My decision does not change or diminish the jurisdiction of the involved agencies. Impacts identified by the Town, along with any other involved agencies, must be considered during the review of this project. The record developed during the environmental review must support the decisions of each agency. Accordingly, I encourage the Town, as well as any other involved agencies, to actively participate in all phases of the environmental review of this proposal. In particular, I encourage the involved agencies to identify the information needs and impact evaluations necessary to support their decisions. I further encourage the City to openly facilitate that participation.4

1 In the Matter of Violations of Article 17 of the New York: State Environmental Conservation Law and of Title 6 of the Official Compilation of Codes, Rules and Regulations of the State of New York, Part 750, by City of Fulton, Oswego County, New York, Case No. R720100513-32, August 20, 2010. Under the order on consent, the City is required to upgrade and modernize its grit removal and digester mixing systems.

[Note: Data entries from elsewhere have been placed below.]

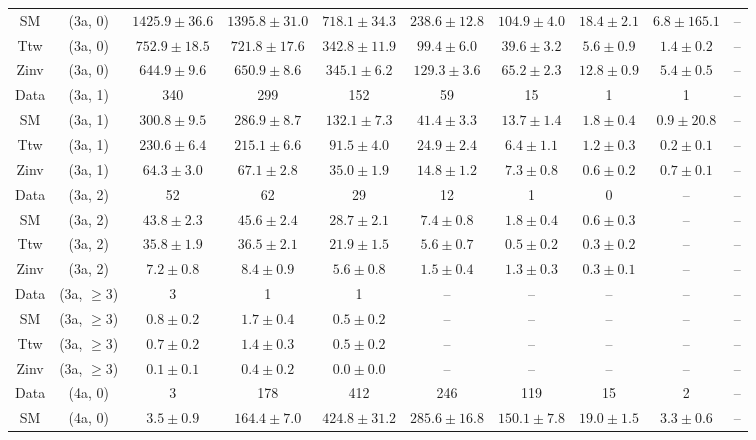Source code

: \begin{table}[h!]
{\begin{tabular}{cccccccccc}
	SM & (3a, 0) & $1425.9\pm 36.6$ & $1395.8\pm 31.0$ & $718.1\pm 34.3$ & $238.6\pm 12.8$ & $104.9\pm 4.0$ & $18.4\pm 2.1$ & $6.8\pm 165.1$ & -- \\[0.5ex] 
	Ttw & (3a, 0) & $752.9\pm 18.5$ & $721.8\pm 17.6$ & $342.8\pm 11.9$ & $99.4\pm 6.0$ & $39.6\pm 3.2$ & $5.6\pm 0.9$ & $1.4\pm 0.2$ & -- \\[0.5ex] 
	Zinv & (3a, 0) & $644.9\pm 9.6$ & $650.9\pm 8.6$ & $345.1\pm 6.2$ & $129.3\pm 3.6$ & $65.2\pm 2.3$ & $12.8\pm 0.9$ & $5.4\pm 0.5$ & -- \\[0.5ex] 
	Data & (3a, 1) & 340 & 299 & 152 & 59 & 15 & 1 & 1 & -- \\[0.5ex] 
	SM & (3a, 1) & $300.8\pm 9.5$ & $286.9\pm 8.7$ & $132.1\pm 7.3$ & $41.4\pm 3.3$ & $13.7\pm 1.4$ & $1.8\pm 0.4$ & $0.9\pm 20.8$ & -- \\[0.5ex] 
	Ttw & (3a, 1) & $230.6\pm 6.4$ & $215.1\pm 6.6$ & $91.5\pm 4.0$ & $24.9\pm 2.4$ & $6.4\pm 1.1$ & $1.2\pm 0.3$ & $0.2\pm 0.1$ & -- \\[0.5ex] 
	Zinv & (3a, 1) & $64.3\pm 3.0$ & $67.1\pm 2.8$ & $35.0\pm 1.9$ & $14.8\pm 1.2$ & $7.3\pm 0.8$ & $0.6\pm 0.2$ & $0.7\pm 0.1$ & -- \\[0.5ex] 
	Data & (3a, 2) & 52 & 62 & 29 & 12 & 1 & 0 & -- & -- \\[0.5ex] 
	SM & (3a, 2) & $43.8\pm 2.3$ & $45.6\pm 2.4$ & $28.7\pm 2.1$ & $7.4\pm 0.8$ & $1.8\pm 0.4$ & $0.6\pm 0.3$ & -- & -- \\[0.5ex] 
	Ttw & (3a, 2) & $35.8\pm 1.9$ & $36.5\pm 2.1$ & $21.9\pm 1.5$ & $5.6\pm 0.7$ & $0.5\pm 0.2$ & $0.3\pm 0.2$ & -- & -- \\[0.5ex] 
	Zinv & (3a, 2) & $7.2\pm 0.8$ & $8.4\pm 0.9$ & $5.6\pm 0.8$ & $1.5\pm 0.4$ & $1.3\pm 0.3$ & $0.3\pm 0.1$ & -- & -- \\[0.5ex] 
	Data & (3a, $\ge3$) & 3 & 1 & 1 & -- & -- & -- & -- & -- \\[0.5ex] 
	SM & (3a, $\ge3$) & $0.8\pm 0.2$ & $1.7\pm 0.4$ & $0.5\pm 0.2$ & -- & -- & -- & -- & -- \\[0.5ex] 
	Ttw & (3a, $\ge3$) & $0.7\pm 0.2$ & $1.4\pm 0.3$ & $0.5\pm 0.2$ & -- & -- & -- & -- & -- \\[0.5ex] 
	Zinv & (3a, $\ge3$) & $0.1\pm 0.1$ & $0.4\pm 0.2$ & $0.0\pm 0.0$ & -- & -- & -- & -- & -- \\[0.5ex] 
	Data & (4a, 0) & 3 & 178 & 412 & 246 & 119 & 15 & 2 & -- \\[0.5ex] 
	SM & (4a, 0) & $3.5\pm 0.9$ & $164.4\pm 7.0$ & $424.8\pm 31.2$ & $285.6\pm 16.8$ & $150.1\pm 7.8$ & $19.0\pm 1.5$ & $3.3\pm 0.6$ & -- \\[0.5ex] 

\end{tabular}}
\end{table}
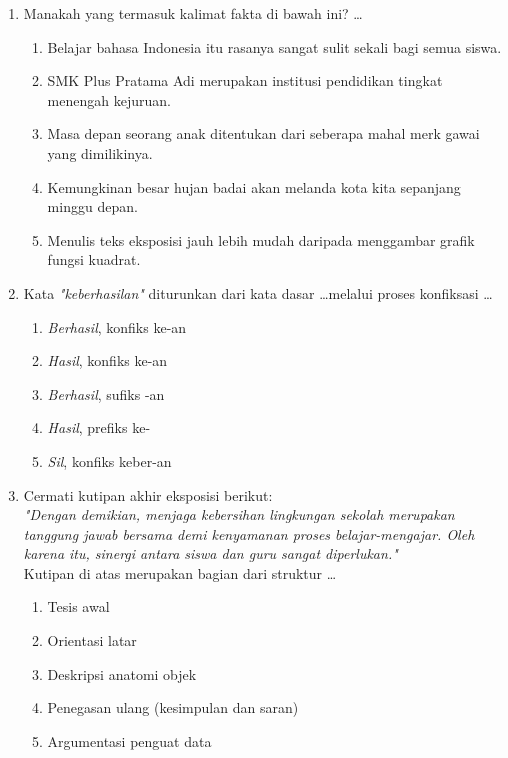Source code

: \documentclass[12pt,a4paper]{article}
\begin{document}
\begin{enumerate}[leftmargin=*]
\item Manakah yang termasuk kalimat fakta di bawah ini? \dots
    \begin{enumerate}[label=\alph*.]
        \item Belajar bahasa Indonesia itu rasanya sangat sulit sekali bagi semua siswa.
        \item SMK Plus Pratama Adi merupakan institusi pendidikan tingkat menengah kejuruan.
        \item Masa depan seorang anak ditentukan dari seberapa mahal merk gawai yang dimilikinya.
        \item Kemungkinan besar hujan badai akan melanda kota kita sepanjang minggu depan.
        \item Menulis teks eksposisi jauh lebih mudah daripada menggambar grafik fungsi kuadrat.
    \end{enumerate}

\item Kata \textit{"keberhasilan"} diturunkan dari kata dasar \dots melalui proses konfiksasi \dots
    \begin{enumerate}[label=\alph*.]
        \item \textit{Berhasil}, konfiks ke-an
        \item \textit{Hasil}, konfiks ke-an
        \item \textit{Berhasil}, sufiks -an
        \item \textit{Hasil}, prefiks ke-
        \item \textit{Sil}, konfiks keber-an
    \end{enumerate}

\item Cermati kutipan akhir eksposisi berikut:\\
\textit{"Dengan demikian, menjaga kebersihan lingkungan sekolah merupakan tanggung jawab bersama demi kenyamanan proses belajar-mengajar. Oleh karena itu, sinergi antara siswa dan guru sangat diperlukan."}\\
Kutipan di atas merupakan bagian dari struktur \dots
    \begin{enumerate}[label=\alph*.]
        \item Tesis awal
        \item Orientasi latar
        \item Deskripsi anatomi objek
        \item Penegasan ulang (kesimpulan dan saran)
        \item Argumentasi penguat data
    \end{enumerate}

\end{enumerate}
\end{document}
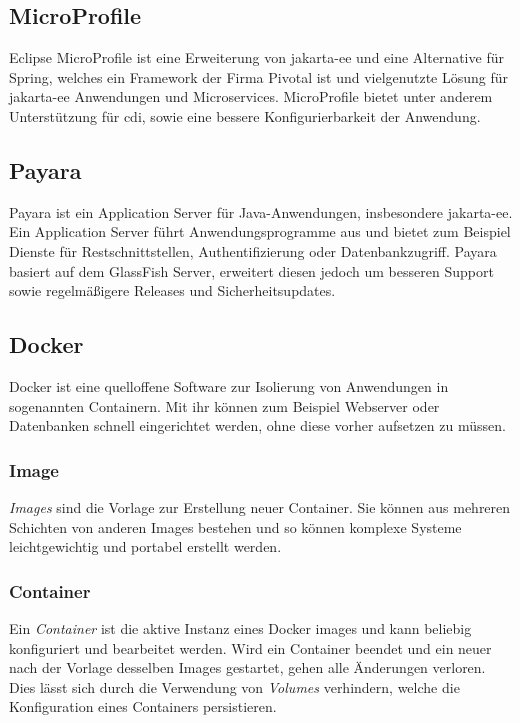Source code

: \documentclass[12pt,twoside,a4paper]{article}
\begin{document}
\subsection{MicroProfile}\label{sec:microprofile}
Eclipse MicroProfile ist eine Erweiterung von \acrshort{jakarta-ee} und eine Alternative für Spring, welches ein Framework der Firma Pivotal ist und vielgenutzte Lösung für \acrshort{jakarta-ee} Anwendungen und Microservices.\newline
MicroProfile bietet unter anderem Unterstützung für \acrfull{cdi}, sowie eine bessere Konfigurierbarkeit der Anwendung.\newline\cite{microprofile}
\subsection{Payara}
Payara ist ein Application Server für Java-Anwendungen, insbesondere \acrshort{jakarta-ee}. Ein Application Server führt Anwendungsprogramme aus und bietet zum Beispiel Dienste für Restschnittstellen, Authentifizierung oder Datenbankzugriff. \cite{app-server}\newline
Payara basiert auf dem GlassFish Server, erweitert diesen jedoch um besseren Support sowie regelmäßigere Releases und Sicherheitsupdates.\newline\cite{payara-vs-glassfish}
\subsection{Docker}
Docker ist eine quelloffene Software zur Isolierung von Anwendungen in sogenannten Containern. Mit ihr können zum Beispiel Webserver oder Datenbanken schnell eingerichtet werden, ohne diese vorher aufsetzen zu müssen.
\subsubsection{Image}
\textit{Images} sind die Vorlage zur Erstellung neuer Container. Sie können aus mehreren Schichten von anderen Images bestehen und so können komplexe Systeme leichtgewichtig und portabel erstellt werden.
\subsubsection{Container}
Ein \textit{Container} ist die aktive Instanz eines Docker images und kann beliebig konfiguriert und bearbeitet werden. Wird ein Container beendet und ein neuer nach der Vorlage desselben Images gestartet, gehen alle Änderungen verloren. Dies lässt sich durch die Verwendung von \textit{Volumes} verhindern, welche die Konfiguration eines Containers persistieren.
\end{document}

2 Commissioner lead agency dispute decisions are published on the Department's website at

3 In cases where the project sponsor is also the lead agency, the public may legitimately fear that the project sponsor/lead agency would not be able to objectively review its own project. SEQR does, however, have its own built-in checks and balances, namely its public process and disclosure requirements and the willingness of the courts to scrutinize agencies' compliance with SEQRA. See Gerard, Ruzow and Weinberg. Environmental Impact Review in New York, §3.03[1] (LexisNexis 2011).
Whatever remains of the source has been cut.